- What to produce -
In how many lines of the records does the string "Axios" appear? State only the number.

[Extracted information Boundary: Start]

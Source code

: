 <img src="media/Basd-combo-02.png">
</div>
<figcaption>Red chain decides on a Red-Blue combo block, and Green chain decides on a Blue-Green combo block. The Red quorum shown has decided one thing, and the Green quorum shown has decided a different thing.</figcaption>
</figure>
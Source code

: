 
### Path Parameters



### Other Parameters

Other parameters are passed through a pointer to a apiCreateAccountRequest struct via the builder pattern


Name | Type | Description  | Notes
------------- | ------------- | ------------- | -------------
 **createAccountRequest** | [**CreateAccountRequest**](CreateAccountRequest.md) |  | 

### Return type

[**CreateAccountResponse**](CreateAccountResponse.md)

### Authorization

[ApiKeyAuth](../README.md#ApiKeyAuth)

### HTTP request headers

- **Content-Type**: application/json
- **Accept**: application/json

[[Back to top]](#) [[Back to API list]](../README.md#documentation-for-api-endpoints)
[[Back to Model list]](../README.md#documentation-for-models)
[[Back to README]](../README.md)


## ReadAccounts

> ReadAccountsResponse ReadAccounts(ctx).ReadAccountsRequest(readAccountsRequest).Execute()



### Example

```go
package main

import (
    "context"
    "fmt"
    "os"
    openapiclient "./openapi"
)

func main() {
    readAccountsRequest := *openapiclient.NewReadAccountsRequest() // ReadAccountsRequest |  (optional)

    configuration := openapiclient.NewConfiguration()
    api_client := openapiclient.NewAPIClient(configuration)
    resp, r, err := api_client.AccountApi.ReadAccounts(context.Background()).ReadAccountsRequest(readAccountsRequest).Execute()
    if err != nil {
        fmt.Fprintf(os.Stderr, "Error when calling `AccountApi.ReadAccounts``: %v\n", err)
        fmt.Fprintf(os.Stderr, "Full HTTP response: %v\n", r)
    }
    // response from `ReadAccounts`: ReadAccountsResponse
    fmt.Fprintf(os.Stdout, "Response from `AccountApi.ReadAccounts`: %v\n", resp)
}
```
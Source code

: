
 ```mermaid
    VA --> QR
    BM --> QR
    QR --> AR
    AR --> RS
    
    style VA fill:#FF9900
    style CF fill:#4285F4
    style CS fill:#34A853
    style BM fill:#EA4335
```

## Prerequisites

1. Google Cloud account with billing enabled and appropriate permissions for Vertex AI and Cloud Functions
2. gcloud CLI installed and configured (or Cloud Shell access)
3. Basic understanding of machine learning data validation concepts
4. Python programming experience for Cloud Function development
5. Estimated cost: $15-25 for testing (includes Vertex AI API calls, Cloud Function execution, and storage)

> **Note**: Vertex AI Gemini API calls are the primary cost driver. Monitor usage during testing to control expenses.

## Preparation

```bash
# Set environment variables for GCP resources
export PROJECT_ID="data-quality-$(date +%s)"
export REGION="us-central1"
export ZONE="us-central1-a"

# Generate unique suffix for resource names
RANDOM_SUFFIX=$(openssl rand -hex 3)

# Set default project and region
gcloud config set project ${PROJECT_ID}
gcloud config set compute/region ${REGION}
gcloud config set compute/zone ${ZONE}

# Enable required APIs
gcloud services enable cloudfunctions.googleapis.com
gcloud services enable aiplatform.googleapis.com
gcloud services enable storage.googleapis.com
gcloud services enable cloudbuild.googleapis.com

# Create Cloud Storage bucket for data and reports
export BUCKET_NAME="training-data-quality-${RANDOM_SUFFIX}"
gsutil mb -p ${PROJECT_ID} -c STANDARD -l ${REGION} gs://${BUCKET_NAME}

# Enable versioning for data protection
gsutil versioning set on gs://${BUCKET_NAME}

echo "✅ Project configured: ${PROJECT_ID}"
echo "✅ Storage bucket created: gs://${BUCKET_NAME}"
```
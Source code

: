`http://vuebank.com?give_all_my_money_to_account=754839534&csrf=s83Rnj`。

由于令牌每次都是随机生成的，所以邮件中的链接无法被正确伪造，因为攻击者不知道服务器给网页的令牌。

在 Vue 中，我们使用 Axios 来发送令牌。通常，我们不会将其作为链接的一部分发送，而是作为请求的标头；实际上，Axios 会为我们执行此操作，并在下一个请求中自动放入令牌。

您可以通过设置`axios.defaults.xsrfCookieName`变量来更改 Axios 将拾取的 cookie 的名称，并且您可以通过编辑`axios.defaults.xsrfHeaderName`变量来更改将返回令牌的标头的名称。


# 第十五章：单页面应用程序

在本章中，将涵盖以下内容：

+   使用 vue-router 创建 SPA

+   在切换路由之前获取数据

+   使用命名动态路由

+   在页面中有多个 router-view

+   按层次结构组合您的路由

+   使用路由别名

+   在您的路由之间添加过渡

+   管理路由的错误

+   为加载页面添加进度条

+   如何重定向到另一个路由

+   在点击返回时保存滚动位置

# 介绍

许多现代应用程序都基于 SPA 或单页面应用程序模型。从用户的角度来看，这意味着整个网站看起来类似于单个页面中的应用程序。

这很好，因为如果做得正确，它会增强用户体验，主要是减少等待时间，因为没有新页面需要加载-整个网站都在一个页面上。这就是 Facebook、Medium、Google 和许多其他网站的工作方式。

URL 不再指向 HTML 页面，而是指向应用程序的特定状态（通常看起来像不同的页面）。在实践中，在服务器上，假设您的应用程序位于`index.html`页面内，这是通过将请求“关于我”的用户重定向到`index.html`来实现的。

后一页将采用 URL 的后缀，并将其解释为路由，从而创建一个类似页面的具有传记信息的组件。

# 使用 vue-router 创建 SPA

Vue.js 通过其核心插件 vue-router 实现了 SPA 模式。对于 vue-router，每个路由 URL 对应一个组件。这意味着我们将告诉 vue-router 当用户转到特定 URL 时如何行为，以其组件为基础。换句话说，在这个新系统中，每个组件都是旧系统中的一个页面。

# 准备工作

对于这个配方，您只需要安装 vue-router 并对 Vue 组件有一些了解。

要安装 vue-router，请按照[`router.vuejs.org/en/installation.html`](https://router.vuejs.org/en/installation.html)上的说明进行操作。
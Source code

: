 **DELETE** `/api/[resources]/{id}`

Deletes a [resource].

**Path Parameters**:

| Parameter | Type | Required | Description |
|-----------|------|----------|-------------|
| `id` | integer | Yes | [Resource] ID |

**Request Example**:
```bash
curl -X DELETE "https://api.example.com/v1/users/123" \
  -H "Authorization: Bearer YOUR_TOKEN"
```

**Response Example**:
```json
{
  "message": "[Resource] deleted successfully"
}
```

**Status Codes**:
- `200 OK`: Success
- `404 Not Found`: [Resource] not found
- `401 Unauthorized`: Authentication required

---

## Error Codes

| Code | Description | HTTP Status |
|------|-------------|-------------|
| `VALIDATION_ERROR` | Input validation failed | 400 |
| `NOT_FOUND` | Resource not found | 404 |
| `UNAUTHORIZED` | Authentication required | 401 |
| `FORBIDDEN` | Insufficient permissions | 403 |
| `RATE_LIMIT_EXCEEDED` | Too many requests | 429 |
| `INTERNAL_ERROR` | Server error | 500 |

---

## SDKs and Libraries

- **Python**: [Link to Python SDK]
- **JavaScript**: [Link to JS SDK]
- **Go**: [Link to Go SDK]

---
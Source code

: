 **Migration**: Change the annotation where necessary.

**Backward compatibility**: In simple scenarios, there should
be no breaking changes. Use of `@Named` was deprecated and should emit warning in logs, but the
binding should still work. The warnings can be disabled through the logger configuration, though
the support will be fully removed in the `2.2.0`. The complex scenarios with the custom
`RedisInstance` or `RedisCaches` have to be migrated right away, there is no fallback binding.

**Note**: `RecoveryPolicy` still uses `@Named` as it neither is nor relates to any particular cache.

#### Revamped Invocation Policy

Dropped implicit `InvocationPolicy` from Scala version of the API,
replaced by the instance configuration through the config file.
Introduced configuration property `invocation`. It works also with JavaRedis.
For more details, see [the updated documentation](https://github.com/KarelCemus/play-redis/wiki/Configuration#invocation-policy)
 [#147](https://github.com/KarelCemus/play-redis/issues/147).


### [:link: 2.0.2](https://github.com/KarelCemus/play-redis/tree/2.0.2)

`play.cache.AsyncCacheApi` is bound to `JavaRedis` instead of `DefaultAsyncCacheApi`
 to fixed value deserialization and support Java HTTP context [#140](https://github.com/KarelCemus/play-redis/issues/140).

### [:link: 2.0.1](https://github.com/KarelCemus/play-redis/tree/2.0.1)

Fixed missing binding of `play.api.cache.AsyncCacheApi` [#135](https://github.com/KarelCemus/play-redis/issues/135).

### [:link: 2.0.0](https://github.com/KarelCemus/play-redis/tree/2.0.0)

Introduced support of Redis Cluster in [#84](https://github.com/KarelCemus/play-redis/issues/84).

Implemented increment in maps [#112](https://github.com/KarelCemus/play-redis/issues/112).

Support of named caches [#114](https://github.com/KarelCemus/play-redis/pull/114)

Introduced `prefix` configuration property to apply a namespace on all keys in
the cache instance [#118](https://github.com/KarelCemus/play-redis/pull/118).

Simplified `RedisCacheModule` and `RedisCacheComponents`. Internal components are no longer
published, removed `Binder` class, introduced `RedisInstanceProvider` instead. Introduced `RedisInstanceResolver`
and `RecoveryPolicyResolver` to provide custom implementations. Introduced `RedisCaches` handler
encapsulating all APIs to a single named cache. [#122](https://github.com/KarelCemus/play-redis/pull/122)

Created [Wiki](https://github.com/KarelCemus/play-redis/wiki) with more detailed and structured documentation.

[Extracted information Boundary: End]

- Exercise answer -
2